The second need is for a Church where membership is a matter of learning and activism. Here is where Catechetics enters the picture. We need a better sense of our history, our ecclesiology [the nature of the Church], and the power conferred upon us by the sacraments of initiation [Baptism, Confirmation, Eucharist] to ensure that our understanding of what Church life needs to be is thorough and correct. I feel bad[TB1] ly saying this, but despite their usefulness in local matters, church bulletins and diocesan papers rarely venture into the penetrating insight of the Catholic press and the raft of excellent theological works that have come forth in the 21st century. I address myself particularly to those with college and advanced degrees, CEO’s, skilled professionals, and those immersed in catholic [small “c”] reading. This is an area where the Café can be much more helpful in its publicizing of Catholic media, advanced religious studies, and major publishers.

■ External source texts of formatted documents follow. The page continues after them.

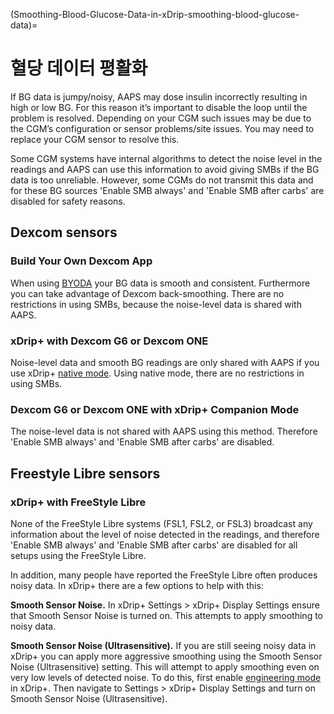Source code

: (Smoothing-Blood-Glucose-Data-in-xDrip-smoothing-blood-glucose-data)=

# 혈당 데이터 평활화

If BG data is jumpy/noisy, AAPS may dose insulin incorrectly resulting in high or low BG. For this reason it’s important to disable the loop until the problem is resolved. Depending on your CGM such issues may be due to the CGM’s configuration or sensor problems/site issues. You may need to replace your CGM sensor to resolve this.

Some CGM systems have internal algorithms to detect the noise level in the readings and AAPS can use this information to avoid giving SMBs if the BG data is too unreliable. However, some CGMs do not transmit this data and for these BG sources 'Enable SMB always' and 'Enable SMB after carbs' are disabled for safety reasons.

## Dexcom sensors

### Build Your Own Dexcom App

When using [BYODA](DexcomG6-if-using-g6-with-build-your-own-dexcom-app) your BG data is smooth and consistent. Furthermore you can take advantage of Dexcom back-smoothing. There are no restrictions in using SMBs, because the noise-level data is shared with AAPS.

### xDrip+ with Dexcom G6 or Dexcom ONE

Noise-level data and smooth BG readings are only shared with AAPS if you use xDrip+ [native mode](https://navid200.github.io/xDrip/docs/Native-Algorithm). Using native mode, there are no restrictions in using SMBs.

### Dexcom G6 or Dexcom ONE with xDrip+ Companion Mode

The noise-level data is not shared with AAPS using this method. Therefore 'Enable SMB always' and 'Enable SMB after carbs' are disabled.

## Freestyle Libre sensors

### xDrip+ with FreeStyle Libre

None of the FreeStyle Libre systems (FSL1, FSL2, or FSL3) broadcast any information about the level of noise detected in the readings, and therefore 'Enable SMB always' and 'Enable SMB after carbs' are disabled for all setups using the FreeStyle Libre.

In addition, many people have reported the FreeStyle Libre often produces noisy data. In xDrip+ there are a few options to help with this:

**Smooth Sensor Noise.** In xDrip+ Settings > xDrip+ Display Settings ensure that Smooth Sensor Noise is turned on. This attempts to apply smoothing to noisy data.

**Smooth Sensor Noise (Ultrasensitive).** If you are still seeing noisy data in xDrip+ you can apply more aggressive smoothing using the Smooth Sensor Noise (Ultrasensitive) setting. This will attempt to apply smoothing even on very low levels of detected noise. To do this, first enable [engineering mode](Enabling-Engineering-Mode-in-xDrip.md) in xDrip+. Then navigate to Settings > xDrip+ Display Settings and turn on Smooth Sensor Noise (Ultrasensitive).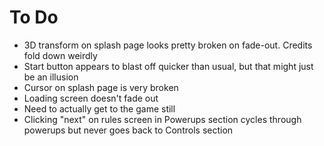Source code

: # To Do

* 3D transform on splash page looks pretty broken on fade-out. Credits fold down weirdly
* Start button appears to blast off quicker than usual, but that might just be an illusion
* Cursor on splash page is very broken
* Loading screen doesn't fade out
* Need to actually get to the game still
* Clicking "next" on rules screen in Powerups section cycles through powerups but never goes back to Controls section
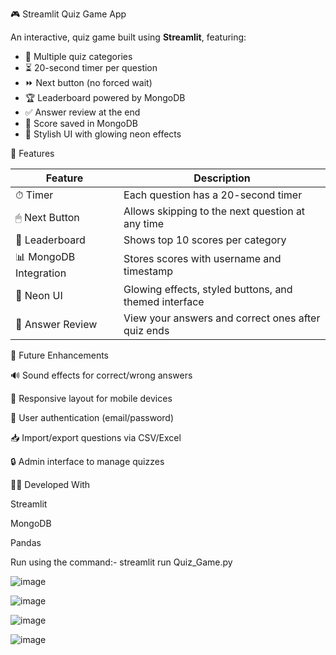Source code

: 🎮 Streamlit Quiz Game App

An interactive, quiz game built using **Streamlit**, featuring:
- 🧠 Multiple quiz categories
- ⏳ 20-second timer per question
- ⏩ Next button (no forced wait)
- 🏆 Leaderboard powered by MongoDB
- ✅ Answer review at the end
- 💾 Score saved in MongoDB
- 🎨 Stylish UI with glowing neon effects

   
📂 Features

| Feature                  | Description                                                  |
|--------------------------|--------------------------------------------------------------|
| ⏱ Timer                 | Each question has a 20-second timer                          |
| 🖱 Next Button          | Allows skipping to the next question at any time            |
| 🏁 Leaderboard          | Shows top 10 scores per category                            |
| 📊 MongoDB Integration  | Stores scores with username and timestamp                   |
| 🎨 Neon UI              | Glowing effects, styled buttons, and themed interface       |
| 📘 Answer Review        | View your answers and correct ones after quiz ends          |



🙌 Future Enhancements

🔊 Sound effects for correct/wrong answers

📱 Responsive layout for mobile devices

👤 User authentication (email/password)

📥 Import/export questions via CSV/Excel

🔒 Admin interface to manage quizzes



🧑‍💻 Developed With
   
    
   Streamlit

     
   MongoDB

      
   Pandas
      

Run using the command:- streamlit run Quiz_Game.py

![image](https://github.com/user-attachments/assets/e07be170-9416-4ec9-8cd3-4aa449e234c3)

![image](https://github.com/user-attachments/assets/942b92dd-8d66-4ac5-b11d-153d1a6deb0b)

![image](https://github.com/user-attachments/assets/d8d6e06b-e4fe-4a17-8071-5c8463318d42)

![image](https://github.com/user-attachments/assets/14c5d7ef-d305-4f4c-9433-e9d3014cdd42)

A well-informed Catholic becomes by nature an active Catholic who feels responsibility for not just his or her parish’s social outreach, but also for its public face and effective management. Certainly, one of the factors in the child abuse crisis was the sense among many of the faithful that the issues involved bishops and police. Even before 2002 Catholic writers such as Jason Berry, Richard Sipe, and Thomas Doyle were documenting and publishing cases of clerical child abuse and the cover-up by many bishops, but few Catholics of my acquaintance search out best selling works of theology and Church life. Sadly, the Catholic ministry in the United States has been crippled by the expense of billions of dollars for damages inflicted by Church personnel, so the crisis is our crisis, too, not simply the victims’ and their families. We need to familiarize ourselves with matters of admission to seminaries, for example, as well as the quality of religious education in our parishes and the public statements of our bishops.
An educated and forthright congregation—at the parish and diocesan levels—needs to address what all the various investigations have discovered—the danger of clericalism. I can only describe clericalism as an occupational hazard of the clerical life, hubris. When a man is trained to believed that he is ontologically different, as the Catechism puts it, set aside and above all other humans in his very essence as an ordained priest or bishop, it takes a mighty soul to maintain a humility in which a priest lives and works elbow to elbow with all the baptized in his community. One of the best ways to sanctify the Church is to learn enough about its nature that one can intelligently talk to his or her pastor or bishop about ways and means to enrich the life of the Church as well as those circumstances that need correction and constructive criticism.
I feel better. Not great, but better, and I look forward to resuming the educational routine of the Café that I, with you, may continue to meet the Christ of the Bible and make holy his Church.